It was a little over two years ago when, scrambling for the next catalyst to justify a home price rebound (which as we then said and have subsequently been proven right was rising only due to three factors: i) offshore oligarchs parking laundered "all-cash" money in luxury US real estate: a process that is slowly ending, ii) Wall Street firms using cheap REO-to-Rent credit to bid up distressed properties and flip them as rentals: a process that is virtually over and iii) banks hoarding foreclosed properties on their balance sheet to avoid an avalanche of supply which would crush prices: this has yet to be unwound) some of the more "rose-colored glasses" media outlets came out with bombastic titles such as this one: "The Most Overlooked Statistic in Economics Is Poised for an Epic Comeback: Household Formation."
While the article was quite correct in suggesting that household formation is very overlooked, the reality is that it is overlooked for a good reason: it refuses to play along with the broader recovery theme, which is a simple one: if there is to be a real housing recovery, households have to be formed at a much faster pace.
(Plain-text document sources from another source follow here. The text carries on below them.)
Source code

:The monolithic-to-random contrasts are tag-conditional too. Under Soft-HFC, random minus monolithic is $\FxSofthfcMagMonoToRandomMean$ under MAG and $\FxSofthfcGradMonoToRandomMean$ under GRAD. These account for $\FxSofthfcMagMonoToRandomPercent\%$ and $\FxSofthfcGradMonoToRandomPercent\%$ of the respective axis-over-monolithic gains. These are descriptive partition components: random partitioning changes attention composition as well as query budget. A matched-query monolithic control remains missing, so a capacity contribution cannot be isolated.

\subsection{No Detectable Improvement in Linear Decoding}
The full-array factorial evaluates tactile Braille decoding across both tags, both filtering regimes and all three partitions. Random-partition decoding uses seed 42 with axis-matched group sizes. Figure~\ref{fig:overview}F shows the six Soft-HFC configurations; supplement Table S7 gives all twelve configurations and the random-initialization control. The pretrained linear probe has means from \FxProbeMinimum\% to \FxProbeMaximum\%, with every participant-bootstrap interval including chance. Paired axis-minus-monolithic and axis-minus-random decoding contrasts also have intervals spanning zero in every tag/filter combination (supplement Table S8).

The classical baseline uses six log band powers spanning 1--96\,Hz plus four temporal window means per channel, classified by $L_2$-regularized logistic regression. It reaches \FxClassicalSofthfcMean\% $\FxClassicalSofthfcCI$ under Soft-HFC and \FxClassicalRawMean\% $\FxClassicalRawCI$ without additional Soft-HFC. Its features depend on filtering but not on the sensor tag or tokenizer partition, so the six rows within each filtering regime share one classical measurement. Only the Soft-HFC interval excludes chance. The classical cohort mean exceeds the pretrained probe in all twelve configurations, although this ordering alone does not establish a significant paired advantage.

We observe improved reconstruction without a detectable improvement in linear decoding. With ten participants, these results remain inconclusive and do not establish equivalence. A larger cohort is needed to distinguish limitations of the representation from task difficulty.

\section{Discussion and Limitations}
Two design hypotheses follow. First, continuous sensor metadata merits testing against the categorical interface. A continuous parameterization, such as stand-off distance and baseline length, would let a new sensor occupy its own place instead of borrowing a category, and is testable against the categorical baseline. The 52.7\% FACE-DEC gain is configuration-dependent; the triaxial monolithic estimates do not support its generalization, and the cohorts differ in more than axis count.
Where the article also epically wrong was in its fundamental thesis: contrary to the author's expectations "backed" by many pretty charts not only has household formation not made a "comeback", it has crashed. In fact, according to Census Bureau data, in Q1 the number of households formed each month was 189,000, down from 1,563,000 in 2013, dropping more or less in a straight line since the article's publication!
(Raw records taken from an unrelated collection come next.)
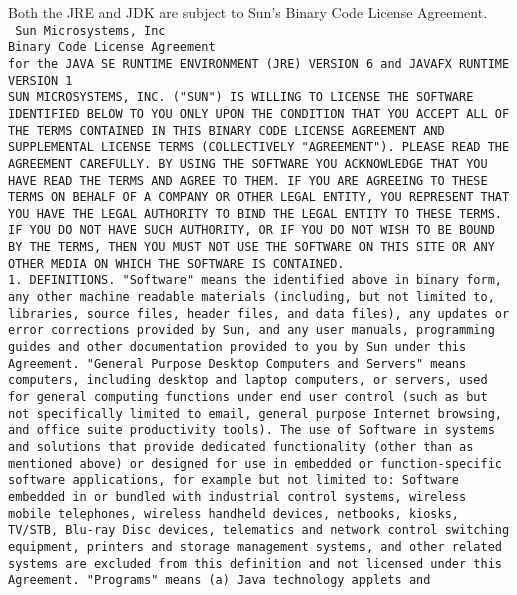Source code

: \noindent
Both the JRE and JDK are subject to Sun's Binary Code License Agreement.
\\

\setlength{\baselineskip}{0.5\oldbaselineskip}
{\tiny\tt
\noindent
Sun Microsystems, Inc
\\
Binary Code License Agreement
\\
for the JAVA SE RUNTIME ENVIRONMENT (JRE) VERSION 6 and JAVAFX RUNTIME VERSION 1
\\[4pt]
SUN MICROSYSTEMS, INC. ("SUN") IS WILLING TO LICENSE THE SOFTWARE
IDENTIFIED BELOW TO YOU ONLY UPON THE CONDITION THAT YOU ACCEPT ALL OF
THE TERMS CONTAINED IN THIS BINARY CODE LICENSE AGREEMENT AND
SUPPLEMENTAL LICENSE TERMS (COLLECTIVELY "AGREEMENT"). PLEASE READ THE
AGREEMENT CAREFULLY. BY USING THE SOFTWARE YOU ACKNOWLEDGE THAT YOU
HAVE READ THE TERMS AND AGREE TO THEM. IF YOU ARE AGREEING TO THESE
TERMS ON BEHALF OF A COMPANY OR OTHER LEGAL ENTITY, YOU REPRESENT THAT
YOU HAVE THE LEGAL AUTHORITY TO BIND THE LEGAL ENTITY TO THESE
TERMS. IF YOU DO NOT HAVE SUCH AUTHORITY, OR IF YOU DO NOT WISH TO BE
BOUND BY THE TERMS, THEN YOU MUST NOT USE THE SOFTWARE ON THIS SITE OR
ANY OTHER MEDIA ON WHICH THE SOFTWARE IS CONTAINED.
\\[4pt]
   1. DEFINITIONS. "Software" means the identified above in binary
   form, any other machine readable materials (including, but not
   limited to, libraries, source files, header files, and data files),
   any updates or error corrections provided by Sun, and any user
   manuals, programming guides and other documentation provided to you
   by Sun under this Agreement. "General Purpose Desktop Computers and
   Servers" means computers, including desktop and laptop computers,
   or servers, used for general computing functions under end user
   control (such as but not specifically limited to email, general
   purpose Internet browsing, and office suite productivity
   tools). The use of Software in systems and solutions that provide
   dedicated functionality (other than as mentioned above) or designed
   for use in embedded or function-specific software applications, for
   example but not limited to: Software embedded in or bundled with
   industrial control systems, wireless mobile telephones, wireless
   handheld devices, netbooks, kiosks, TV/STB, Blu-ray Disc devices,
   telematics and network control switching equipment, printers and
   storage management systems, and other related systems are excluded
   from this definition and not licensed under this
   Agreement. "Programs" means (a) Java technology applets and
}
For the visual we go to Bank of America's chart of the day, which shows a very unpleasant story for all those who keep betting that an "epic comeback" in household formation, and of course the economy, is just around the corner.
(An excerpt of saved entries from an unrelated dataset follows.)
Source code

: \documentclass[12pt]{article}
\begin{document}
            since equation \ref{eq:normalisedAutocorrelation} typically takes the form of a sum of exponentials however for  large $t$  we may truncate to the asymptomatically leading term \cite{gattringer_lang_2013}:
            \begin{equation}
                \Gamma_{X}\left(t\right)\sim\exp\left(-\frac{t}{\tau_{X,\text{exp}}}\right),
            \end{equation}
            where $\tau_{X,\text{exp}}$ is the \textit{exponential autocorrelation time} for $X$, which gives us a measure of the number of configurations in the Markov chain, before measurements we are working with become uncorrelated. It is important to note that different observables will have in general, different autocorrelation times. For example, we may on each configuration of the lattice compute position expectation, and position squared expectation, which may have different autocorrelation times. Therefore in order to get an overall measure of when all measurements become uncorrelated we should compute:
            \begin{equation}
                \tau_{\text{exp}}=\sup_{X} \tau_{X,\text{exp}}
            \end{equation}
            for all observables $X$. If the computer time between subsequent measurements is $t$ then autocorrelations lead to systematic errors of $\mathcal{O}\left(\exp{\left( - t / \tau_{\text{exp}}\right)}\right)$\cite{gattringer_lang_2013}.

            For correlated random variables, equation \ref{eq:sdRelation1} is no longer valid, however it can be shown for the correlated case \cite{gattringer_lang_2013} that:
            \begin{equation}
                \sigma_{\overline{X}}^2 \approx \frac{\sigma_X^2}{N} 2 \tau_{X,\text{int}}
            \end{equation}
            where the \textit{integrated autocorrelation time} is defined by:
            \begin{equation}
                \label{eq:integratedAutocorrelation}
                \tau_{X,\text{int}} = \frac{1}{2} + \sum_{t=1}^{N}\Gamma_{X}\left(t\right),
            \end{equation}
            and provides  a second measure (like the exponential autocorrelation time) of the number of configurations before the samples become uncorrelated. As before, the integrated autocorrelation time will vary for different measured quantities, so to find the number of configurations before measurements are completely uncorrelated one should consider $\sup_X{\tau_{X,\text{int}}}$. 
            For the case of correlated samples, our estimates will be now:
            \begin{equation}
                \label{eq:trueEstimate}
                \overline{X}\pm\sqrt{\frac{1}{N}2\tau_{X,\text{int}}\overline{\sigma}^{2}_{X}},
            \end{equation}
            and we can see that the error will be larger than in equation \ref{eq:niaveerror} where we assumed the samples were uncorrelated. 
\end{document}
Here is what BofA had to say about this:
Equilibrium household formation: In equilibrium, home supply (new completions + excess vacant properties for sale + manufactured homes) should equal home demand (household formation + demolitions + second home purchases), assuming that builders were able to gauge market trends and build to meet the changes in demand. We can derive an equilibrium measure of household formation by solving for the variable based on the assumption that supply equals demand. It shows a clear downward trajectory in household formation with little recovery thus far, similar to the trend in the actual data.
And now time for the spin: apparently households aren't formed when it is cold outside (see: harsh weather which claimed some $100 billion in lost GDP output in Q1), and the ongoing collapse in household formation, which is now at 30 year lows, means the rebound, if it ever comes, will be that much more pronounced.
Actually, come to think of it, tt really is not that difficult to spin any horribly ugly data point when one's only fallback is endless optimism about the future.